Set goals according to individual ability. You want people to feel the discomfort of stretching to meet a goal. This leads to growth as the employee exceeds their own expectations. What you don’t want is to set a goal so high, an employee feels overwhelmed or hopeless. This point is different for everyone.
Know each employee’s “what.” Everyone isn’t passionate about or motivated by the same things. When you know what their what is and account for it in how you communicate with them, employees are more likely to perceive you as “fair.” Why? Because you’re showing them you know and care about them as people.
Give regular constructive feedback. Don’t save feedback for an annual performance review. It’s not fair to expect people to improve if you don’t regularly check in with them and let them know how they are doing.
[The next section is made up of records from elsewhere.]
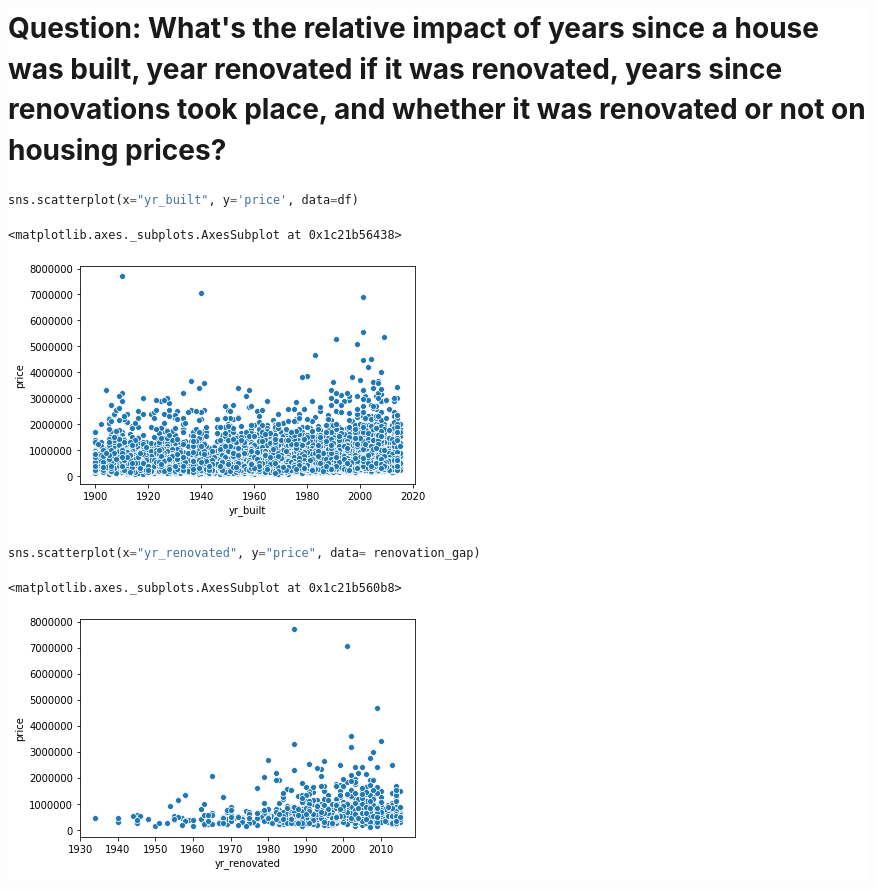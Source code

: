# Question: What's the relative impact of years since a house was built, year renovated if it was renovated, years since renovations took place, and whether it was renovated or not on housing prices?


```python
sns.scatterplot(x="yr_built", y='price', data=df)
```




    <matplotlib.axes._subplots.AxesSubplot at 0x1c21b56438>




![png](mrburakproj1_files/mrburakproj1_61_1.png)



```python
sns.scatterplot(x="yr_renovated", y="price", data= renovation_gap)
```




    <matplotlib.axes._subplots.AxesSubplot at 0x1c21b560b8>




![png](mrburakproj1_files/mrburakproj1_62_1.png)
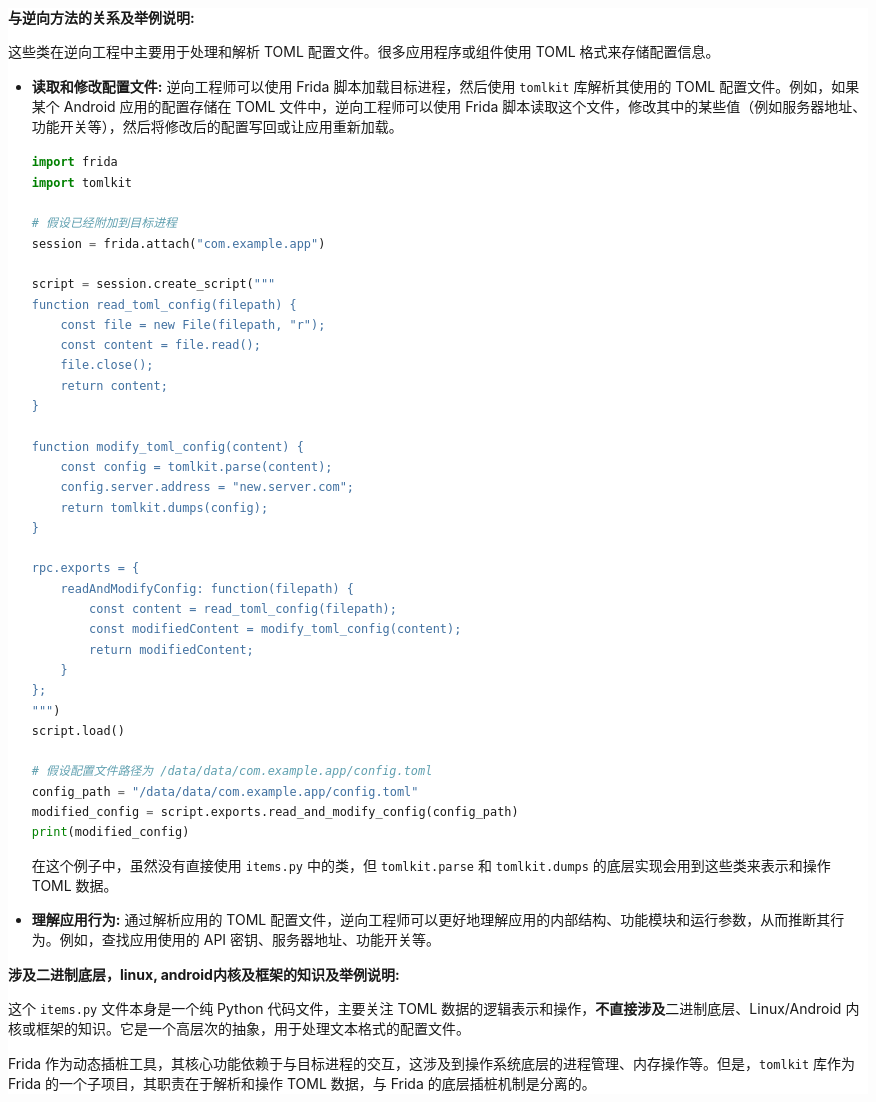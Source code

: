 **与逆向方法的关系及举例说明:**

这些类在逆向工程中主要用于处理和解析 TOML 配置文件。很多应用程序或组件使用 TOML 格式来存储配置信息。

*   **读取和修改配置文件:**  逆向工程师可以使用 Frida 脚本加载目标进程，然后使用 `tomlkit` 库解析其使用的 TOML 配置文件。例如，如果某个 Android 应用的配置存储在 TOML 文件中，逆向工程师可以使用 Frida 脚本读取这个文件，修改其中的某些值（例如服务器地址、功能开关等），然后将修改后的配置写回或让应用重新加载。
    ```python
    import frida
    import tomlkit

    # 假设已经附加到目标进程
    session = frida.attach("com.example.app")

    script = session.create_script("""
    function read_toml_config(filepath) {
        const file = new File(filepath, "r");
        const content = file.read();
        file.close();
        return content;
    }

    function modify_toml_config(content) {
        const config = tomlkit.parse(content);
        config.server.address = "new.server.com";
        return tomlkit.dumps(config);
    }

    rpc.exports = {
        readAndModifyConfig: function(filepath) {
            const content = read_toml_config(filepath);
            const modifiedContent = modify_toml_config(content);
            return modifiedContent;
        }
    };
    """)
    script.load()

    # 假设配置文件路径为 /data/data/com.example.app/config.toml
    config_path = "/data/data/com.example.app/config.toml"
    modified_config = script.exports.read_and_modify_config(config_path)
    print(modified_config)
    ```
    在这个例子中，虽然没有直接使用 `items.py` 中的类，但 `tomlkit.parse` 和 `tomlkit.dumps` 的底层实现会用到这些类来表示和操作 TOML 数据。

*   **理解应用行为:** 通过解析应用的 TOML 配置文件，逆向工程师可以更好地理解应用的内部结构、功能模块和运行参数，从而推断其行为。例如，查找应用使用的 API 密钥、服务器地址、功能开关等。

**涉及二进制底层，linux, android内核及框架的知识及举例说明:**

这个 `items.py` 文件本身是一个纯 Python 代码文件，主要关注 TOML 数据的逻辑表示和操作，**不直接涉及**二进制底层、Linux/Android 内核或框架的知识。它是一个高层次的抽象，用于处理文本格式的配置文件。

Frida 作为动态插桩工具，其核心功能依赖于与目标进程的交互，这涉及到操作系统底层的进程管理、内存操作等。但是，`tomlkit` 库作为 Frida 的一个子项目，其职责在于解析和操作 TOML 数据，与 Frida 的底层插桩机制是分离的。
Be open and transparent. When people suspect secrecy and hidden agendas, they’re not going to believe you’re being fair, even if you are. Make sure all employees know they can come to you at any time with any concern.
Reward and recognize people for their performance. Yes, higher performers deserve the raise, the promotion, the better assignment, and the public recognition. If you give reward and recognition equally, it won’t mean anything.
Being fair isn’t always clear-cut and obvious. Its meaning can vary from person to person. This is one of the many reasons why leadership is an art and a science. Complete fairness in everything we do isn’t easy to achieve. No leader will perfectly achieve it, but we can all move in that direction. And if we’re to be great leaders and managers, we need to make it a priority.